What Was the Outcome?

The court awarded Mingyang $21,000 for pre-transfer costs, applying Appendix G as the starting point and granting a 50% uplift on the maximum Appendix G amount to reflect the case’s specific features, including the Bulgarian regulatory investigation, involvement of foreign counsel, and the need for multiple case management hearings despite the case stopping at pleadings.

For post-transfer costs, the court assessed the claimed components under the SICC Rules’ proportionality and reasonableness framework. While the extract does not reproduce the final numerical totals for each post-transfer component, the outcome was that W Power remained liable for Mingyang’s costs, with the court determining the recoverable quantum by scrutinising the claimed items—particularly the large costs associated with the strike out and amendment applications.

Why Does This Case Matter?

This decision is practically important for litigators because it clarifies how the SICC will treat costs scales when a case is transferred from the General Division of the High Court. The court’s explicit endorsement of Appendix G as a starting point for pre-transfer costs, coupled with a principled uplift where justified, provides a predictable framework for cost budgeting and for disputes about recoverable amounts.

From a doctrinal perspective, the judgment reinforces the Court of Appeal’s access-to-justice and objective-standard approach to costs assessment in Kiri Industries (CA). The SICC’s reasoning underscores that recoverable costs are not simply a reimbursement of actual expenditure. Instead, the court asks what a successful party ought to recover for the work done, shaped by proportionality and reasonableness, while still recognising that the costs scales are designed to accommodate typical variations.

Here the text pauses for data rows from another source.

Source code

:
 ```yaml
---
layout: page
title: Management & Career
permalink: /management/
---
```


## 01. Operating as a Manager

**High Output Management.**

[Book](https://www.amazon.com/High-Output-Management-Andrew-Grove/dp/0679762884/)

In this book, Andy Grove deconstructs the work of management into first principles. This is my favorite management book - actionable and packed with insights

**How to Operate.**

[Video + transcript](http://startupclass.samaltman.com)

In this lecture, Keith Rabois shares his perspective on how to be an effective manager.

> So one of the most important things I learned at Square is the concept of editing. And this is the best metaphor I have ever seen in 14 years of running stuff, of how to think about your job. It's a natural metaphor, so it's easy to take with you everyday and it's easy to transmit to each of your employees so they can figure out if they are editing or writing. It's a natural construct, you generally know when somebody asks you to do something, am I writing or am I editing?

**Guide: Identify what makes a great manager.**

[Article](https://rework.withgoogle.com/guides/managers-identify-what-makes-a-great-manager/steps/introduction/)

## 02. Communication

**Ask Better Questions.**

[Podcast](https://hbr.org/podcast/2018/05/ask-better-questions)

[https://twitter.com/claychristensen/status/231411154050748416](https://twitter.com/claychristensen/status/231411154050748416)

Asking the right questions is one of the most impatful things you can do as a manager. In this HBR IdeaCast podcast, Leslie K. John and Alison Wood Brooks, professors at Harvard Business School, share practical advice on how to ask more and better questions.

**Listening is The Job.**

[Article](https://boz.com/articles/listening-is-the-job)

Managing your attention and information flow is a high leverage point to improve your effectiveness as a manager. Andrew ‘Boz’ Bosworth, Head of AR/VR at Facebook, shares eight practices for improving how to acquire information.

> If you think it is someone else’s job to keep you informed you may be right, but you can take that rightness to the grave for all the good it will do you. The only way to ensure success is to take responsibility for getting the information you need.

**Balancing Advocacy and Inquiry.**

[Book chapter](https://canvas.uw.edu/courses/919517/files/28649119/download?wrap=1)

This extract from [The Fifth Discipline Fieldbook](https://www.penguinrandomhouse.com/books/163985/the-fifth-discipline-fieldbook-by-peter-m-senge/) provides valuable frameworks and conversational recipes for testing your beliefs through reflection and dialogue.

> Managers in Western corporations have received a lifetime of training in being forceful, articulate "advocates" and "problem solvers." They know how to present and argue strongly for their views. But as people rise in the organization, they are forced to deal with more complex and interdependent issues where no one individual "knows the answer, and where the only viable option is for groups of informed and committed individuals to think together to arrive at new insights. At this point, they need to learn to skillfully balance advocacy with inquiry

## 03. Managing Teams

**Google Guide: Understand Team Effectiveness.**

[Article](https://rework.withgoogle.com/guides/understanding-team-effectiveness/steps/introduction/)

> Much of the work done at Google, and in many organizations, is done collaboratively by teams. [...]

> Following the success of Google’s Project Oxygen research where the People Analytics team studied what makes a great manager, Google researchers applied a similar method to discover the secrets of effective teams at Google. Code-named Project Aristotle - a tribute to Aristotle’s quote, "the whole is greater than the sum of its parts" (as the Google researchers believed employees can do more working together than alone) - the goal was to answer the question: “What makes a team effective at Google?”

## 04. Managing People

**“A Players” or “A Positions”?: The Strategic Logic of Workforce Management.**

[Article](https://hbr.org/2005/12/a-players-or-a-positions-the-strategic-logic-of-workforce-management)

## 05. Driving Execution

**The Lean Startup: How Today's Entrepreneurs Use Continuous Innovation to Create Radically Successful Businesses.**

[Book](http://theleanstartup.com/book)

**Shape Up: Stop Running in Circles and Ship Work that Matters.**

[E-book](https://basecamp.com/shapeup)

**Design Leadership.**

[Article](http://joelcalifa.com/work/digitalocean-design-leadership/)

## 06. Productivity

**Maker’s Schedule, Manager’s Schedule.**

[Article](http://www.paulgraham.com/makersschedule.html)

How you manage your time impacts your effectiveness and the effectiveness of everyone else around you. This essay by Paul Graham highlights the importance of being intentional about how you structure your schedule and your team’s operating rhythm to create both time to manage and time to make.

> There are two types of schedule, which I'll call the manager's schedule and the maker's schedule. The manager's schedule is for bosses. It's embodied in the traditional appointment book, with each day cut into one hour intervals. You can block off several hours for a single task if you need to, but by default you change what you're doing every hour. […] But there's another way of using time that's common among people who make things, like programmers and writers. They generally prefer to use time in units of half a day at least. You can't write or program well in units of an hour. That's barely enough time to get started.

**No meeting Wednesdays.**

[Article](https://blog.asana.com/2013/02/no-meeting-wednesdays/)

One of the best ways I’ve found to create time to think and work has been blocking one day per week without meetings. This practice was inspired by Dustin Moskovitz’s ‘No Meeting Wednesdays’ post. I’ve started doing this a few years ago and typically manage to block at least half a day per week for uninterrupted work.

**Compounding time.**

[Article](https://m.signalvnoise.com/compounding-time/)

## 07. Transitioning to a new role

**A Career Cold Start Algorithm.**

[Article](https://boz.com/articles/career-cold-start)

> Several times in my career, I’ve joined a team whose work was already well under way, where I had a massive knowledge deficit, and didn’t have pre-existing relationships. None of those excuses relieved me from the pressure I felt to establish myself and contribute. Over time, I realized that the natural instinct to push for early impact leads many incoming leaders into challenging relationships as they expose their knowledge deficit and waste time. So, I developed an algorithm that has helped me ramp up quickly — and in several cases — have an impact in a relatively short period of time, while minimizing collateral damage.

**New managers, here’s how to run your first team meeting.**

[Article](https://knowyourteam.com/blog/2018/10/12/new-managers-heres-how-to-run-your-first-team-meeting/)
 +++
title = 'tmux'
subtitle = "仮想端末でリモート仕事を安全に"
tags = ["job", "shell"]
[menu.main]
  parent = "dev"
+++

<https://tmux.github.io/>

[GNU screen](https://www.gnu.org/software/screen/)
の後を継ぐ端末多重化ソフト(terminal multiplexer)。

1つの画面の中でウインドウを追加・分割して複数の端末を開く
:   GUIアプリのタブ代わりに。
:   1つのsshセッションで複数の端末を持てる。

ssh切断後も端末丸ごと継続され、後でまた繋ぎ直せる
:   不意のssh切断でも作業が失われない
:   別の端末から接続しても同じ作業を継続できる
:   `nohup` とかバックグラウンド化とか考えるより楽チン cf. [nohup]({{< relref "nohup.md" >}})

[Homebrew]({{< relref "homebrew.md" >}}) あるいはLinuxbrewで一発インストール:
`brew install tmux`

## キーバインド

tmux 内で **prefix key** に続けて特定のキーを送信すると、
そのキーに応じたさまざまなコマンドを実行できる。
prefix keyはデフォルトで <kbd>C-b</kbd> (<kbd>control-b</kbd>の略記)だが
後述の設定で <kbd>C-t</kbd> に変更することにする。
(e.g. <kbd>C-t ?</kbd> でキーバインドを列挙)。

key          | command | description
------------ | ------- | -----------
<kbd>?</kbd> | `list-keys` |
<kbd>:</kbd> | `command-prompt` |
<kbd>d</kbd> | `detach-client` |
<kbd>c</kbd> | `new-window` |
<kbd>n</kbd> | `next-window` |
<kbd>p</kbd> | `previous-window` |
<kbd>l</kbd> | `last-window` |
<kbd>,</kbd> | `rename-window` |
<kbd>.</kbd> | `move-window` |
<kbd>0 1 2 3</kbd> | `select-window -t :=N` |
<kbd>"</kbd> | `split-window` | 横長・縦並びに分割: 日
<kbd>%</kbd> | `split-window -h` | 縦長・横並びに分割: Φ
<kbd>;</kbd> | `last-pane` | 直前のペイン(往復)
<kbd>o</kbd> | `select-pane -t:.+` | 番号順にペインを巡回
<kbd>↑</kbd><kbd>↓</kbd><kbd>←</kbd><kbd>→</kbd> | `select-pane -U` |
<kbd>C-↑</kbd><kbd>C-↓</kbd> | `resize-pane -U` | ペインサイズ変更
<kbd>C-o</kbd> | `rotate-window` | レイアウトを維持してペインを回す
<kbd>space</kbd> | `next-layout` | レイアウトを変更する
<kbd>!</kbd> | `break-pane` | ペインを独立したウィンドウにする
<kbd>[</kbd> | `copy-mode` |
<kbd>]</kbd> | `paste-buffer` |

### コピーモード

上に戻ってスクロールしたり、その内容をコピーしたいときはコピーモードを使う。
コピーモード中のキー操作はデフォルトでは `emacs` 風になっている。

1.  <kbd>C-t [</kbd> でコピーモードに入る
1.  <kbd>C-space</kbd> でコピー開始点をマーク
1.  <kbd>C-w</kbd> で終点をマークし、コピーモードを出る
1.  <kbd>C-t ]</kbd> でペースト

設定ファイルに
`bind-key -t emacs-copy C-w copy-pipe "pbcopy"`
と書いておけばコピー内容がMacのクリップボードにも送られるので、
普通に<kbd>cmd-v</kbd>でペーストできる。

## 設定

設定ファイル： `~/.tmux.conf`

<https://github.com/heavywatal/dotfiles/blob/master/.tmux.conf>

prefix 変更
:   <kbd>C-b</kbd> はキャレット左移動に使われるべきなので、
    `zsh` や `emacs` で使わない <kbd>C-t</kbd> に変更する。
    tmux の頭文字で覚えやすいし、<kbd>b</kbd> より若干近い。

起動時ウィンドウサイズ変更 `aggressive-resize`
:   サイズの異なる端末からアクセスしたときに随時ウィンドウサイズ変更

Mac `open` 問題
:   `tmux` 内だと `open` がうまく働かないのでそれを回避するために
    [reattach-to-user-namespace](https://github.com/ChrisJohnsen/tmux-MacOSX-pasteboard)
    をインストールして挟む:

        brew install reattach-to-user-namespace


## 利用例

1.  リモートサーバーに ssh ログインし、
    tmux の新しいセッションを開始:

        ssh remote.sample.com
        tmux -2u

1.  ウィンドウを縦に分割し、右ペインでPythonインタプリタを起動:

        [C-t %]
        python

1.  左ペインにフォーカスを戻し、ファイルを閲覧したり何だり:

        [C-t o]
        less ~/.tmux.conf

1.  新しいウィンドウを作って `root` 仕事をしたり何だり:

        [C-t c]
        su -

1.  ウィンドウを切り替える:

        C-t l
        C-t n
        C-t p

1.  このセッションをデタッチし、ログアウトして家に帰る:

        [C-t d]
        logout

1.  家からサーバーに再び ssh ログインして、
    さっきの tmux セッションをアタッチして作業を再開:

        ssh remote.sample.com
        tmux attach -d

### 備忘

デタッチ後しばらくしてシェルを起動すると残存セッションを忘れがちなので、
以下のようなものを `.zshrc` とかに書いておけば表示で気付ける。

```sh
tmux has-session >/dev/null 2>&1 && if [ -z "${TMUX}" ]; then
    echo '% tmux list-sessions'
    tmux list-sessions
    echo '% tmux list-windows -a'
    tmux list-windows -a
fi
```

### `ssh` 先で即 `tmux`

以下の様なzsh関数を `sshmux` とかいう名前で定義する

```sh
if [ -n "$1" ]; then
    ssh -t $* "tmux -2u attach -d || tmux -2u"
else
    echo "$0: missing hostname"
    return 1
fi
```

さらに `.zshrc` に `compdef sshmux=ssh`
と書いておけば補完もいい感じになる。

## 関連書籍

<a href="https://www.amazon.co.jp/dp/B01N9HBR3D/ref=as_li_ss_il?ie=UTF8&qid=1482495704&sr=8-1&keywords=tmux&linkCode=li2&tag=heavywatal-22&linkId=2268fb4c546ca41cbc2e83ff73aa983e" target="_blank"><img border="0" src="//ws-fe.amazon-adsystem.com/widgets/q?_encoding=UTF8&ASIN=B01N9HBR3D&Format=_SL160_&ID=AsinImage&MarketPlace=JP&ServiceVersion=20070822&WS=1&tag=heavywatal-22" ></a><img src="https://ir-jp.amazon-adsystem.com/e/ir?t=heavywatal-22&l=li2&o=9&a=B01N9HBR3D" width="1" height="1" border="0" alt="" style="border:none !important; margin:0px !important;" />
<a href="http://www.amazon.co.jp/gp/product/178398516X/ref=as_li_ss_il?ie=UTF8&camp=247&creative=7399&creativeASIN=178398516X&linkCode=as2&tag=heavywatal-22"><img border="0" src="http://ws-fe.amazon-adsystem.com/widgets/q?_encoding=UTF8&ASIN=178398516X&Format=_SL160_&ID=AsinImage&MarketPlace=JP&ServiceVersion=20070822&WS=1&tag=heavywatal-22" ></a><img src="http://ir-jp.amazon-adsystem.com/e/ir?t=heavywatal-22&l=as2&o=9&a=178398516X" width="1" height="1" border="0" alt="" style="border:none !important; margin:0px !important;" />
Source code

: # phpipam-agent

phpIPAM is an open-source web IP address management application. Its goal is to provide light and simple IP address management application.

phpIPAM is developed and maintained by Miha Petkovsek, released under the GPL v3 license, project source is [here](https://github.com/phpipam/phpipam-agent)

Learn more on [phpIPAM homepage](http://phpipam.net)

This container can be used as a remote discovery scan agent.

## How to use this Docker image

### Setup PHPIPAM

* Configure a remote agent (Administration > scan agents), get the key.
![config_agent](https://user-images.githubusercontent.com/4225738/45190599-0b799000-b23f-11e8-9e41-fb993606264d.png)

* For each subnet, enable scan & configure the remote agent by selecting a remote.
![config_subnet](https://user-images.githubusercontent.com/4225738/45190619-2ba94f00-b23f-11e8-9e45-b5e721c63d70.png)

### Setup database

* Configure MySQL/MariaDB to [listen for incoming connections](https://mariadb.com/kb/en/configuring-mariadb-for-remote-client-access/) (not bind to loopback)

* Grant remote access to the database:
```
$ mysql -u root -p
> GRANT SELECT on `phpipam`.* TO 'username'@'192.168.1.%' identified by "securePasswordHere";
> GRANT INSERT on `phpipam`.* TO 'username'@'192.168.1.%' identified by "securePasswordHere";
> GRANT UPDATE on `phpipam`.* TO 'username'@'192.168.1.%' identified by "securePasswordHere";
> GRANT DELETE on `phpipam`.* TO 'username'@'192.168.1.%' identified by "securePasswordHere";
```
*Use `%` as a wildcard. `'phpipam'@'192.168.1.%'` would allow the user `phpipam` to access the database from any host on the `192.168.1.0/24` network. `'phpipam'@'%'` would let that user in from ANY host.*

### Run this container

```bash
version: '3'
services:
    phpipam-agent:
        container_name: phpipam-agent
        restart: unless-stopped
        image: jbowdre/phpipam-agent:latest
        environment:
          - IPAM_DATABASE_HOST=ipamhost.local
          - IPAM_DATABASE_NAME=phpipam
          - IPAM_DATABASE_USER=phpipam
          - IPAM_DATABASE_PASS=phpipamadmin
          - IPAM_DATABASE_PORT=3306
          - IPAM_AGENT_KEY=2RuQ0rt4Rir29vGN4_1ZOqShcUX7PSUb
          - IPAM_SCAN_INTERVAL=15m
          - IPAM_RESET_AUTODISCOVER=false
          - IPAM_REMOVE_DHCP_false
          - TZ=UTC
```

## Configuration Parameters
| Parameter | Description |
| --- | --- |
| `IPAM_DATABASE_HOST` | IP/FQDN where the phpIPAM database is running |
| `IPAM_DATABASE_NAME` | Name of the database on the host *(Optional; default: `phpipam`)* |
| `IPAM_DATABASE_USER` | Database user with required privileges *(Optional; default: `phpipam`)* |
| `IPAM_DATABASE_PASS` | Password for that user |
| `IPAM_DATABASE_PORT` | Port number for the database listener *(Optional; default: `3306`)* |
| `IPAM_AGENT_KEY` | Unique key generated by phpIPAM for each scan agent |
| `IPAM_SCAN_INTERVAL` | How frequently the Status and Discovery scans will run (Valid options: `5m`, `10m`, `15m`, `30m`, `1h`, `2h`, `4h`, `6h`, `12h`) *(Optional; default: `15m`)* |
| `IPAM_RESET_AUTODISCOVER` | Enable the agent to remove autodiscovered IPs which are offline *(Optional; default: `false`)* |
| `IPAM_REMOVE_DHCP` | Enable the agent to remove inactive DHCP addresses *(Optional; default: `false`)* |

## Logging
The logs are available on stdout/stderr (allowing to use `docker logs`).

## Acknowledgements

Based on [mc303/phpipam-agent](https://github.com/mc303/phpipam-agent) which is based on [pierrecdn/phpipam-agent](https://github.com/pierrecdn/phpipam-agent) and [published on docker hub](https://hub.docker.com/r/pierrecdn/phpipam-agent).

For practitioners, the decision also highlights the evidential and analytical significance of explaining why costs exceed the scale. Mingyang’s success on pre-transfer costs depended on demonstrating concrete case-specific factors: the ten-year historical factual matrix, the need to investigate Bulgarian regulatory processes, and the involvement of foreign counsel, as well as the procedural reality of multiple case management hearings. Conversely, W Power’s reliance on the “compelling justification” threshold shows how parties should frame arguments when seeking to keep costs within the Appendix G range.

Legislation Referenced

  • Rules of Court 2021 (ROC), Order 21
  • Supreme Court Practice Directions 2021, Appendix G
  • Singapore International Commercial Court Rules 2021 (SICC Rules), O 22 rr 3(1)–(2)

Cases Cited

  • Senda International Capital Ltd v Kiri Industries Ltd [2023] 1 SLR 96 (“Kiri Industries (CA)”)
  • Kiri Industries Ltd v Senda International Capital Ltd and another [2022] 3 SLR 174 (“Kiri Industries (SICC)”)
  • CBX and another v CBZ and others [2022] 1 SLR 88 (“CBX”)
  • DBX and another v DBZ [2024] SGHC(I) 5

Source Documents

This article analyses [2025] SGHCI 7 for legal research and educational purposes. It does not constitute legal advice. Readers should consult the full judgment for the Court's complete reasoning.